EGYPT, AUG 16: Palestinian President Yasser Arafat on Monday said negotiations with Israel over the implementation of the 1998 Wye River Agreement remained dogged by "difficulties".The Palestinian leader told reporters after meeting Egyptian President Hosny Mubarak at his summer palace in the Mediterranean Port of Alexandria that Israel had put forward interpretations of some articles "that have nothing to do" with the actual text of the land-for-security agreement.
"We are not asking for the impossible, we are asking for an accurate and honest implementation of what has been agreed on ... In Wye plantation (in October 1998)," Arafat said.

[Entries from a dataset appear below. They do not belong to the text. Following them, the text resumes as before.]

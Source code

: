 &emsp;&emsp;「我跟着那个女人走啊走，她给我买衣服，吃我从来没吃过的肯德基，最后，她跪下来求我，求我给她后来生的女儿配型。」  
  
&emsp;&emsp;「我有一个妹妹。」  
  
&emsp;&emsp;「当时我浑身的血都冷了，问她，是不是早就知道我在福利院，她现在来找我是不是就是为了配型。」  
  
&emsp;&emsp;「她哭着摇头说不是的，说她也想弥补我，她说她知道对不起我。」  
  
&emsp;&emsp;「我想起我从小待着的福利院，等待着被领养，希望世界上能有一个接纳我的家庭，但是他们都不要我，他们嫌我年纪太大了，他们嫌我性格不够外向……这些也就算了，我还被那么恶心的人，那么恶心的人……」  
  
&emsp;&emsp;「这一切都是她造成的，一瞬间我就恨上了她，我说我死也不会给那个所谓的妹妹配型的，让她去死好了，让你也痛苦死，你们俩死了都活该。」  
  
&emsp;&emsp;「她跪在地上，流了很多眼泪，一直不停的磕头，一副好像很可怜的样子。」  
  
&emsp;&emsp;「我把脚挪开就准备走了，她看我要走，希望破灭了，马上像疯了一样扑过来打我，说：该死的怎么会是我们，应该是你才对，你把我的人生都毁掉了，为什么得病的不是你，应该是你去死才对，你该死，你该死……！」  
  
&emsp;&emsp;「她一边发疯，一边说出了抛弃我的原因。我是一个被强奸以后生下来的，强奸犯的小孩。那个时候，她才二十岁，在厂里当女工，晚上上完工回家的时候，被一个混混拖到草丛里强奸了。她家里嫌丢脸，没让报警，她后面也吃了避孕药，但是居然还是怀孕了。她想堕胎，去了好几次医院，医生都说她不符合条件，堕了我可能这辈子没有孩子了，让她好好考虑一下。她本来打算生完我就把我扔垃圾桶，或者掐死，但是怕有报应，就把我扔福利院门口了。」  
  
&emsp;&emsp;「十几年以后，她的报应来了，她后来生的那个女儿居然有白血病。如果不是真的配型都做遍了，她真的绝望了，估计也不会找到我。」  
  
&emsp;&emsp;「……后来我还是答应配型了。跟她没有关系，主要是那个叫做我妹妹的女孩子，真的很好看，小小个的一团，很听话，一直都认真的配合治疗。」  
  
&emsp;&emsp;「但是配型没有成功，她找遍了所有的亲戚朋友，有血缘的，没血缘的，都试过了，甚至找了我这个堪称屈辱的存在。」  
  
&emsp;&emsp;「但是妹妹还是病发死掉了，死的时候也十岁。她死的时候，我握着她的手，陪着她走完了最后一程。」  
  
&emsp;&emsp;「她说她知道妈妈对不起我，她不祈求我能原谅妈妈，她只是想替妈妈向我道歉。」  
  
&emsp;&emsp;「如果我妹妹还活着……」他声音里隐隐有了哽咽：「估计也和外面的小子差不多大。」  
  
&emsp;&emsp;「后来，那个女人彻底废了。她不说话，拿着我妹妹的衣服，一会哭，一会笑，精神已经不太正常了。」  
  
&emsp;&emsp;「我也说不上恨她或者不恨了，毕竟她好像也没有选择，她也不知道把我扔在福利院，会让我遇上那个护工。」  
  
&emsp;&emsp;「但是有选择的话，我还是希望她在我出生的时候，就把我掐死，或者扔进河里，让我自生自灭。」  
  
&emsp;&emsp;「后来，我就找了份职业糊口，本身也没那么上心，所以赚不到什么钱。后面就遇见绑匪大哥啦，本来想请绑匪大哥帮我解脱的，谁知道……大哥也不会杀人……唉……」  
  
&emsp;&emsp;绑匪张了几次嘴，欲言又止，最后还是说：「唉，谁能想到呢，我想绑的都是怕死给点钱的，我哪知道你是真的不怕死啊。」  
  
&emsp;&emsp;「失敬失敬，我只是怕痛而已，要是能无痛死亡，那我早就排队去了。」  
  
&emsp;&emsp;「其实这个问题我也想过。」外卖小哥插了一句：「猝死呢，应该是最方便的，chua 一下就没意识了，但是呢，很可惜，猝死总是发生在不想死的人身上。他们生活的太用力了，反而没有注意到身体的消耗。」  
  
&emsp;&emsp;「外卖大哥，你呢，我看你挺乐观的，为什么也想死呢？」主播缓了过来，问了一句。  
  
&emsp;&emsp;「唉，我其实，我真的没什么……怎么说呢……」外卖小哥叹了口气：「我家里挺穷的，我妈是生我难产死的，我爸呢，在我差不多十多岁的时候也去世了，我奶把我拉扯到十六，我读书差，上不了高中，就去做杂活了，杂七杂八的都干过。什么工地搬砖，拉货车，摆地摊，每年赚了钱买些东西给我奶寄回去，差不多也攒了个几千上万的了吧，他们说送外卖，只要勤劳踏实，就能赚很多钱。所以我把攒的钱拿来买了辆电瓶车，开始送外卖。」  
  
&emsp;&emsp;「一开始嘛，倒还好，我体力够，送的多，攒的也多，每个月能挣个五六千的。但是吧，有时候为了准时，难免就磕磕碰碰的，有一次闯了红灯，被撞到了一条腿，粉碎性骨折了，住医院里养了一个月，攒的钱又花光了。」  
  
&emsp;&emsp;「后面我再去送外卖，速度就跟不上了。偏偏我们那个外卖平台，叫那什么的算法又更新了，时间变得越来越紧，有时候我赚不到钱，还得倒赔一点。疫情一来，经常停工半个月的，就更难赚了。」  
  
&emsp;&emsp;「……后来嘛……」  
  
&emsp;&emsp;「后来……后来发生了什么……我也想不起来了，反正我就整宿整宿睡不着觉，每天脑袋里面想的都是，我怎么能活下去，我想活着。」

But he also said the Palestinians would accept starting the final status talks with the beginning of the implementation of the third phase of the Wye Agreement.
He said while Israeli Prime Minister Ehud Barak has declared that he is committed to Wye, the Israeli negotiators were coming up with complications regarding the time-table of the Israeli troop withdrawalfrom the West Bank as forseen in the agreement.
The Palestinian leader said he explained to Mubarak all the difficulties the Palestinians were facing in order to help his mediation efforts with the Israeli side.
Commenting on the postponement of US Secretary of State Madeleine Albright's visit to the region, Arafat said the decision came in response to a request by Barak because he did not want any US or Arab interference in the dispute over the timetable of the troop pullout.
Egyptian Foreign minister Amr Mussa, who attended the talks, said the situation had not assumed crisis-proportions. He said he hoped that the coming Israeli-Palestinian meetings would succeed in overcoming the differences.